That’s the warning from RTITB, the workplace transport training regulatory body, which has registered as an end point assessment organisation (EPAO) in a bid to address the shortage.
The EPA verifies that an apprentice can do the job they have been trained to do and typically comes at the end of a 12-month programme of training and work experience. It must be carried out by an assessor from an independent organisation registered as an EPAO – not the employer or training provider.
“Recently, we’ve spoken to a number of registered apprenticeship training providers who have been given lead times of three months by some EPAOs when they’ve requested EPAs for their LGV Driver apprentices,” says Laura Nelson, managing director of RTITB.
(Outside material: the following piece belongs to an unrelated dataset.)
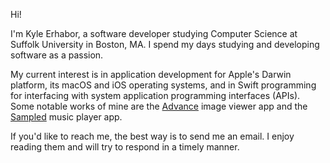 Hi!

I'm Kyle Erhabor, a software developer studying Computer Science at Suffolk University in Boston, MA. I spend my days studying and developing software as a passion.

My current interest is in application development for Apple's Darwin platform, its macOS and iOS operating systems, and in Swift programming for interfacing with system application programming interfaces (APIs). Some notable works of mine are the [Advance](https://github.com/kyleerhabor/advance) image viewer app and the [Sampled](https://github.com/kyleerhabor/advance) music player app.

If you'd like to reach me, the best way is to send me an email. I enjoy reading them and will try to respond in a timely
manner.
“This simply isn’t fair on the apprentices who have worked hard to meet the gateway requirements and are ready for their EPA. What’s more, it undermines confidence in logistics apprenticeships.”
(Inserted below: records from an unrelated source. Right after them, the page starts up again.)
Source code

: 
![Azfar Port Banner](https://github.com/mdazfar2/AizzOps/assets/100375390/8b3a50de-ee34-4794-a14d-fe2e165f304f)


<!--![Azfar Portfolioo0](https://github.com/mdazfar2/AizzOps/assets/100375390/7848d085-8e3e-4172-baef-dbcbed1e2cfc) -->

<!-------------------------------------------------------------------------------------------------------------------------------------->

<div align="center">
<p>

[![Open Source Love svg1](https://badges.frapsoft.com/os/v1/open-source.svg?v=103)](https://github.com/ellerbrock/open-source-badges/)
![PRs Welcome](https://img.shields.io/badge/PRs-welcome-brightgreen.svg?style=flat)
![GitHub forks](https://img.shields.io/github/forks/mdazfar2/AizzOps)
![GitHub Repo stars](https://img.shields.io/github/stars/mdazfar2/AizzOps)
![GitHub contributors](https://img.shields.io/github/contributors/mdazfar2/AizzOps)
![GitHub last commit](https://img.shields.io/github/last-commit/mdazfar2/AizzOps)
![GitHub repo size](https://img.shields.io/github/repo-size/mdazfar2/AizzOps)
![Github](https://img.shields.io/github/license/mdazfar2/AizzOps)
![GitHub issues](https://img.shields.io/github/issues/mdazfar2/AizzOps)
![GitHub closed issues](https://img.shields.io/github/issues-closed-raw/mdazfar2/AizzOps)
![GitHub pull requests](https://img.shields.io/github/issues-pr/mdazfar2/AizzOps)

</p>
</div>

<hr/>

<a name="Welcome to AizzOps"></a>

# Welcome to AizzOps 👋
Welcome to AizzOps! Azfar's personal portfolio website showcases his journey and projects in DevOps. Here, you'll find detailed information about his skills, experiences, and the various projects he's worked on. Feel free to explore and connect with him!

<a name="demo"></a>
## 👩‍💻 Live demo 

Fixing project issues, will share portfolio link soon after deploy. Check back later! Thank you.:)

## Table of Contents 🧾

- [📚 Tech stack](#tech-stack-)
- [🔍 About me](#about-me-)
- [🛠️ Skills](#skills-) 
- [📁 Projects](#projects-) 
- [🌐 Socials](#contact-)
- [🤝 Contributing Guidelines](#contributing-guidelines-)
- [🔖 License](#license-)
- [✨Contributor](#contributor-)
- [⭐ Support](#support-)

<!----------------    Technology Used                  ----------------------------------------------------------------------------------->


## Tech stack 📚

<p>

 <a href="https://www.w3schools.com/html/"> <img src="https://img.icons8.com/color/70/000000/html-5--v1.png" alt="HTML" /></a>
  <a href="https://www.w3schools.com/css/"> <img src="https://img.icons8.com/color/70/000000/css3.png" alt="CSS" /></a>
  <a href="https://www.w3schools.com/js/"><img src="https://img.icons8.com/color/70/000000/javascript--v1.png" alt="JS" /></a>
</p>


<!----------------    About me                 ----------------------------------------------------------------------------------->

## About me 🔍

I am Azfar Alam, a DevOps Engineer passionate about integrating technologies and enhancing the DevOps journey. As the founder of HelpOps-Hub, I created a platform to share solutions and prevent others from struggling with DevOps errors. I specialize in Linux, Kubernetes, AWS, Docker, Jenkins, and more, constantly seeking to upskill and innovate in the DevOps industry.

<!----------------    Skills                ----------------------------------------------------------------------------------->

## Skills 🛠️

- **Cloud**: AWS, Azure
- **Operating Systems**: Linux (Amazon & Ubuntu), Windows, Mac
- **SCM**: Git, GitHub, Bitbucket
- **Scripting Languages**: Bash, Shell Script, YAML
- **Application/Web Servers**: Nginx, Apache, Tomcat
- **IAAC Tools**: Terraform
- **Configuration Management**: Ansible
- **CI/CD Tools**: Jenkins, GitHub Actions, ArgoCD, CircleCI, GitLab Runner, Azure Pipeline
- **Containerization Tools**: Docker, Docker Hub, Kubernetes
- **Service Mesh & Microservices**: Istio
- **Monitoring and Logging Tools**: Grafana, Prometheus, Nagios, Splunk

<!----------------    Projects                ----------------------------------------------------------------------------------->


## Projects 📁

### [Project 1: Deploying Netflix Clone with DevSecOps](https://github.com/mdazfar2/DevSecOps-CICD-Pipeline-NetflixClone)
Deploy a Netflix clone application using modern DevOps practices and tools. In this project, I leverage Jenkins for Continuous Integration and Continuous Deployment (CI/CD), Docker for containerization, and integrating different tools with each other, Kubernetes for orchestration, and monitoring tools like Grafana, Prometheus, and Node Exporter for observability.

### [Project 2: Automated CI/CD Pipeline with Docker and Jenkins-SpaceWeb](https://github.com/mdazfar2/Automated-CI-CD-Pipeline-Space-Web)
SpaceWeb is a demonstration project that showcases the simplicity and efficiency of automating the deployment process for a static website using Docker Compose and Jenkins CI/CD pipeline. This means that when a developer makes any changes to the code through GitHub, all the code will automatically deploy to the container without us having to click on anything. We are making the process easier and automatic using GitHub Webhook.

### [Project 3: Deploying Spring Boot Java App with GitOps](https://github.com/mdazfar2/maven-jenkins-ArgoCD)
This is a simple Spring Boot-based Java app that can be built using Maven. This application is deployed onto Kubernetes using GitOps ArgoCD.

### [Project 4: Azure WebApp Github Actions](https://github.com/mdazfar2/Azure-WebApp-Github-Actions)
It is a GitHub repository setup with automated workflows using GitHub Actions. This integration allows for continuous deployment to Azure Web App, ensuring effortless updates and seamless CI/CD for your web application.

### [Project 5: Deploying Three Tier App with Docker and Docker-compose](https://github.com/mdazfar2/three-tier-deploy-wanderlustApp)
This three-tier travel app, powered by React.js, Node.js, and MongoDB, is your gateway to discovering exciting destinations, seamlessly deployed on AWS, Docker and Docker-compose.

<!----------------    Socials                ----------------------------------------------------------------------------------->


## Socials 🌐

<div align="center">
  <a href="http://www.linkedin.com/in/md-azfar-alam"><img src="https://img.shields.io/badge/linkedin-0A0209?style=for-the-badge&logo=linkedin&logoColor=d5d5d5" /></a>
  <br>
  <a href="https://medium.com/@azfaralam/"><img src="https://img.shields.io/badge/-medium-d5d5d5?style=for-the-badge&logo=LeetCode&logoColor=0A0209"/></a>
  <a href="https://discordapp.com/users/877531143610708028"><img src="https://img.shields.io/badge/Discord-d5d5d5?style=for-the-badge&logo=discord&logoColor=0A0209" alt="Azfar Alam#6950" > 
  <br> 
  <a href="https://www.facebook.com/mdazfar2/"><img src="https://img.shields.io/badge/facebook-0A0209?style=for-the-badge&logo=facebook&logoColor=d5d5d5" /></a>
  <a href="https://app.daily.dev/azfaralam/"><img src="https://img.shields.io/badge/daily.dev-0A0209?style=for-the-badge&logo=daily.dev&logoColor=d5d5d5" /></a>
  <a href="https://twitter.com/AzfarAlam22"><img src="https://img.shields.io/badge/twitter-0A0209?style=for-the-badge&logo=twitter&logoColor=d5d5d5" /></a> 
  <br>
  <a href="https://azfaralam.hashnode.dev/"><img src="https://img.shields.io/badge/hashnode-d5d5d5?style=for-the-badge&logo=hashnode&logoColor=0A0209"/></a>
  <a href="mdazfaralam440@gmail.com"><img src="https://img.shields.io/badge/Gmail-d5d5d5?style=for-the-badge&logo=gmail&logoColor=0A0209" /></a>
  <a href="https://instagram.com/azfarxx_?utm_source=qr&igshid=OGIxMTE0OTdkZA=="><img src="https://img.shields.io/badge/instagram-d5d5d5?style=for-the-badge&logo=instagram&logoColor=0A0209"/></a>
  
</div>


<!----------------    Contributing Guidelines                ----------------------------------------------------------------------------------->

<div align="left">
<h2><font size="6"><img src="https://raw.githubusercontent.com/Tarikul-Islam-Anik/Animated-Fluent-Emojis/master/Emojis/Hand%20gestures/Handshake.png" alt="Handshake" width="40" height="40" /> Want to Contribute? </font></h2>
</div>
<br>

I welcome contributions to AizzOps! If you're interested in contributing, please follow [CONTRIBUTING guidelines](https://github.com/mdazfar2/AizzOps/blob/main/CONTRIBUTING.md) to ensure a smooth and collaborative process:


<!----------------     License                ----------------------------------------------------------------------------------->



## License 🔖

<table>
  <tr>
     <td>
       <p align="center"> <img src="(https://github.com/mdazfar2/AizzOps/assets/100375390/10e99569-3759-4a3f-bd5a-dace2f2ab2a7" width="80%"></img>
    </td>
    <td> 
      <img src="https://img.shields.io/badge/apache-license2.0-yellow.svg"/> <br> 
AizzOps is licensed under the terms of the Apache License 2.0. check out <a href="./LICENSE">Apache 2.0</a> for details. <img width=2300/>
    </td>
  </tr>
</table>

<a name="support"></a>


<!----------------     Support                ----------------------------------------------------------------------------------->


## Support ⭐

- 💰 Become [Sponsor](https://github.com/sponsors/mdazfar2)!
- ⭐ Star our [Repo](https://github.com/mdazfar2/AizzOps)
Nelson says it is a concern that EPAOs are struggling to meet demand, as the number of apprenticeships is lower than it was before the introduction of the apprenticeship levy.
A further concern, she adds, is that training providers may turn to assessors who can assess apprentices to a minimum skills level but who lack the workplace competence and industry expertise to conduct EPAs.
“That’s why, to help meet the demand for EPAs for logistics apprenticeship standards, RTITB has become an approved EPAO,” says Nelson.
RTITB assessors, with logistics and warehousing experience, can carry out EPAs with a lead time of less than four weeks. RTITB currently offers EPAs for Supply Chain Warehouse Operatives (ST259) and LGV Drivers (ST0257), with other apprenticeship standards in the transport and logistics sector due to be added later this year.